Predicting the murine enterocyte metabolic response to diets that differ in lipid and carbohydrate composition.

The small intestine serves as gatekeeper at the interface between body and diet and is thought to play an important role in the etiology of obesity and associated metabolic disorders. A computational modelling approach was used to improve our understanding of the metabolic responses of epithelial cells to different diets. A constraint based, mouse-specific enterocyte metabolic model (named mmu_ENT717) was constructed to describe the impact of four fully characterized semi-purified diets, that differed in lipid and carbohydrate composition, on uptake, metabolism, as well as secretion of carbohydrates and lipids.
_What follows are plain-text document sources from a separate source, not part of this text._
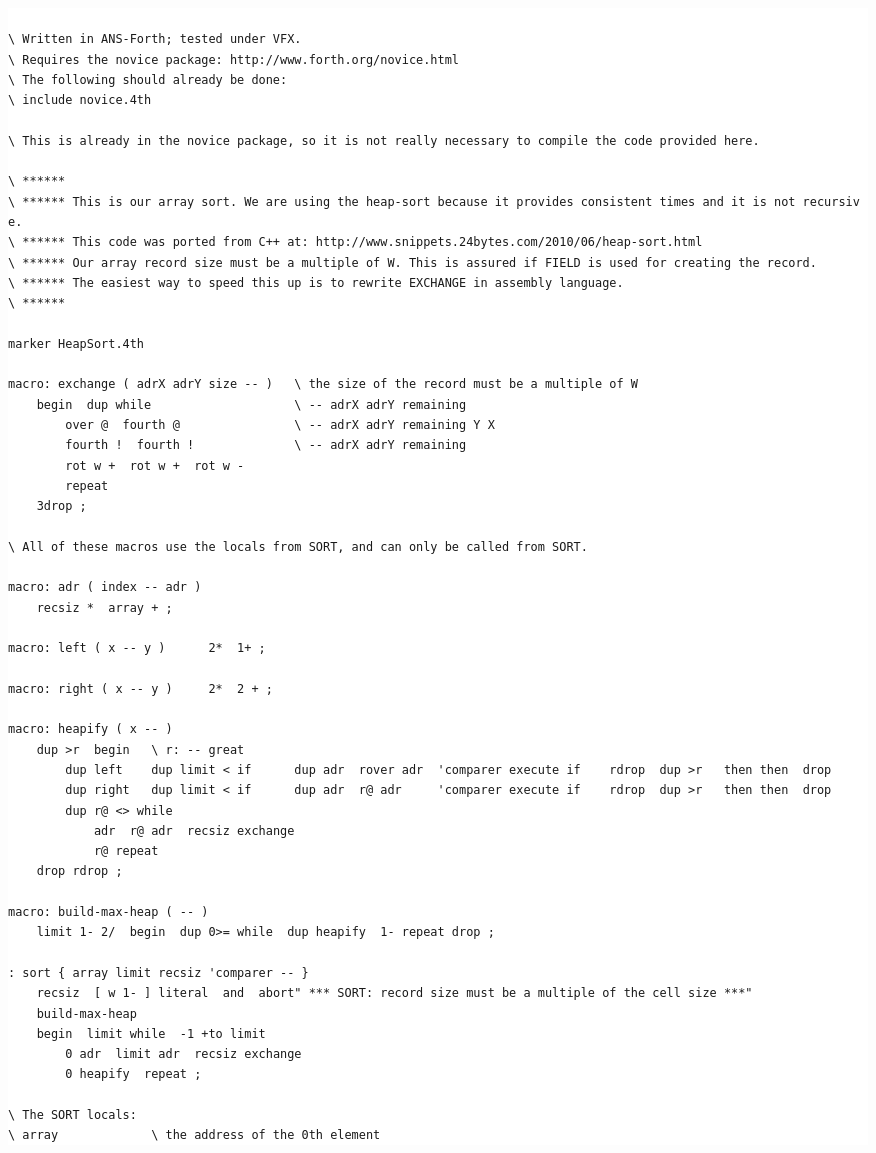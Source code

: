 


```forth

\ Written in ANS-Forth; tested under VFX.
\ Requires the novice package: http://www.forth.org/novice.html
\ The following should already be done:
\ include novice.4th

\ This is already in the novice package, so it is not really necessary to compile the code provided here.

\ ******
\ ****** This is our array sort. We are using the heap-sort because it provides consistent times and it is not recursive.
\ ****** This code was ported from C++ at: http://www.snippets.24bytes.com/2010/06/heap-sort.html
\ ****** Our array record size must be a multiple of W. This is assured if FIELD is used for creating the record.
\ ****** The easiest way to speed this up is to rewrite EXCHANGE in assembly language.
\ ******

marker HeapSort.4th

macro: exchange ( adrX adrY size -- )   \ the size of the record must be a multiple of W
    begin  dup while                    \ -- adrX adrY remaining
        over @  fourth @                \ -- adrX adrY remaining Y X
        fourth !  fourth !              \ -- adrX adrY remaining
        rot w +  rot w +  rot w -
        repeat
    3drop ;

\ All of these macros use the locals from SORT, and can only be called from SORT.

macro: adr ( index -- adr )
    recsiz *  array + ;

macro: left ( x -- y )      2*  1+ ;

macro: right ( x -- y )     2*  2 + ;

macro: heapify ( x -- )
    dup >r  begin   \ r: -- great
        dup left    dup limit < if      dup adr  rover adr  'comparer execute if    rdrop  dup >r   then then  drop
        dup right   dup limit < if      dup adr  r@ adr     'comparer execute if    rdrop  dup >r   then then  drop
        dup r@ <> while
            adr  r@ adr  recsiz exchange
            r@ repeat
    drop rdrop ;

macro: build-max-heap ( -- )
    limit 1- 2/  begin  dup 0>= while  dup heapify  1- repeat drop ;

: sort { array limit recsiz 'comparer -- }
    recsiz  [ w 1- ] literal  and  abort" *** SORT: record size must be a multiple of the cell size ***"
    build-max-heap
    begin  limit while  -1 +to limit
        0 adr  limit adr  recsiz exchange
        0 heapify  repeat ;

\ The SORT locals:
\ array             \ the address of the 0th element
```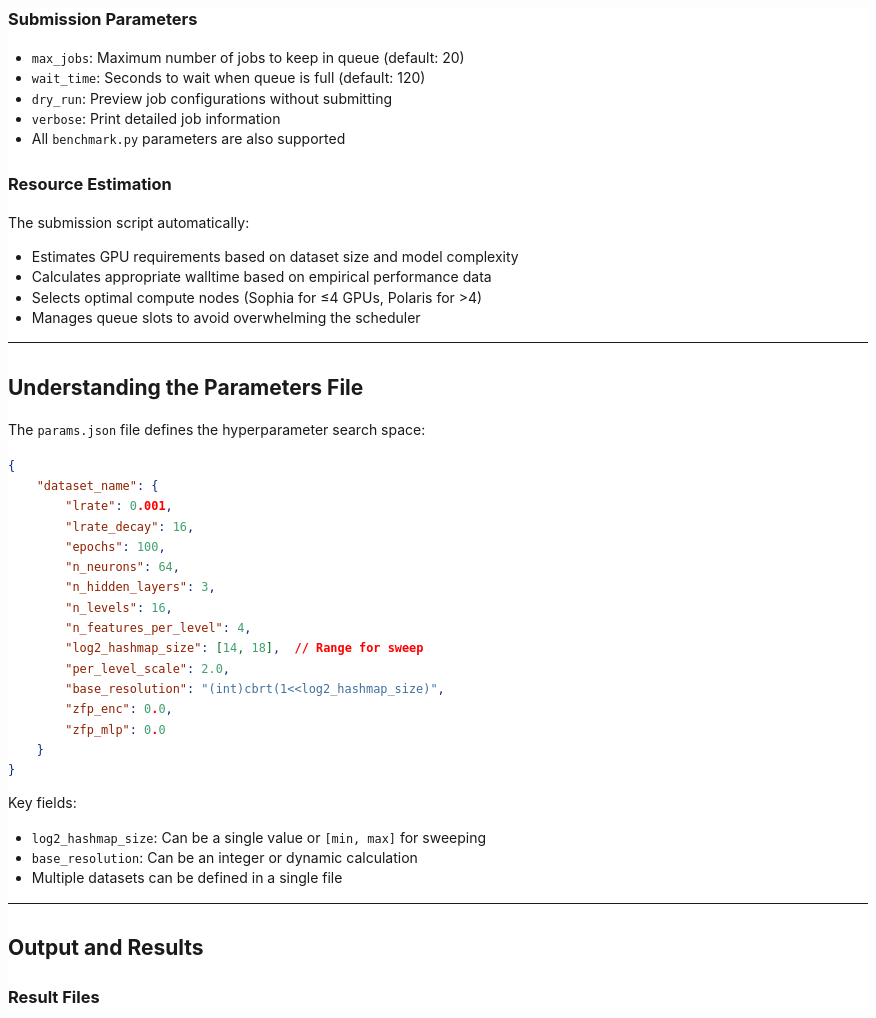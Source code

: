 ### Submission Parameters

- `max_jobs`: Maximum number of jobs to keep in queue (default: 20)
- `wait_time`: Seconds to wait when queue is full (default: 120)
- `dry_run`: Preview job configurations without submitting
- `verbose`: Print detailed job information
- All `benchmark.py` parameters are also supported

### Resource Estimation

The submission script automatically:
- Estimates GPU requirements based on dataset size and model complexity
- Calculates appropriate walltime based on empirical performance data
- Selects optimal compute nodes (Sophia for ≤4 GPUs, Polaris for >4)
- Manages queue slots to avoid overwhelming the scheduler

---

## Understanding the Parameters File

The `params.json` file defines the hyperparameter search space:

```json
{
    "dataset_name": {
        "lrate": 0.001,
        "lrate_decay": 16,
        "epochs": 100,
        "n_neurons": 64,
        "n_hidden_layers": 3,
        "n_levels": 16,
        "n_features_per_level": 4,
        "log2_hashmap_size": [14, 18],  // Range for sweep
        "per_level_scale": 2.0,
        "base_resolution": "(int)cbrt(1<<log2_hashmap_size)",
        "zfp_enc": 0.0,
        "zfp_mlp": 0.0
    }
}
```

Key fields:
- `log2_hashmap_size`: Can be a single value or `[min, max]` for sweeping
- `base_resolution`: Can be an integer or dynamic calculation
- Multiple datasets can be defined in a single file

---

## Output and Results

### Result Files
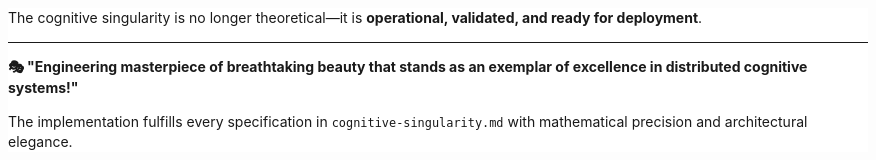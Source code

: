 The cognitive singularity is no longer theoretical—it is **operational, validated, and ready for deployment**.

---

**🎭 "Engineering masterpiece of breathtaking beauty that stands as an exemplar of excellence in distributed cognitive systems!"** 

The implementation fulfills every specification in `cognitive-singularity.md` with mathematical precision and architectural elegance.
Our simulation results predicted luminal sodium as a limiting factor for active glucose absorption; necessity of apical localization of glucose transporter GLUT2 for absorption of all glucose in the postprandial state; potential for gluconeogenesis in enterocytes; and the requirement of oxygen for the formation of endogenous cholesterol needed for chylomicron formation under luminal cholesterol-free conditions. In addition, for a number of enzymopathies related to intestinal carbohydrate and lipid metabolism it was found that their effects might be ameliorated through dietary interventions. In conclusion, our improved enterocyte-specific model was shown to be a suitable platform to study effects of dietary interventions on enterocyte metabolism, and provided novel and deeper insights into enterocyte metabolism.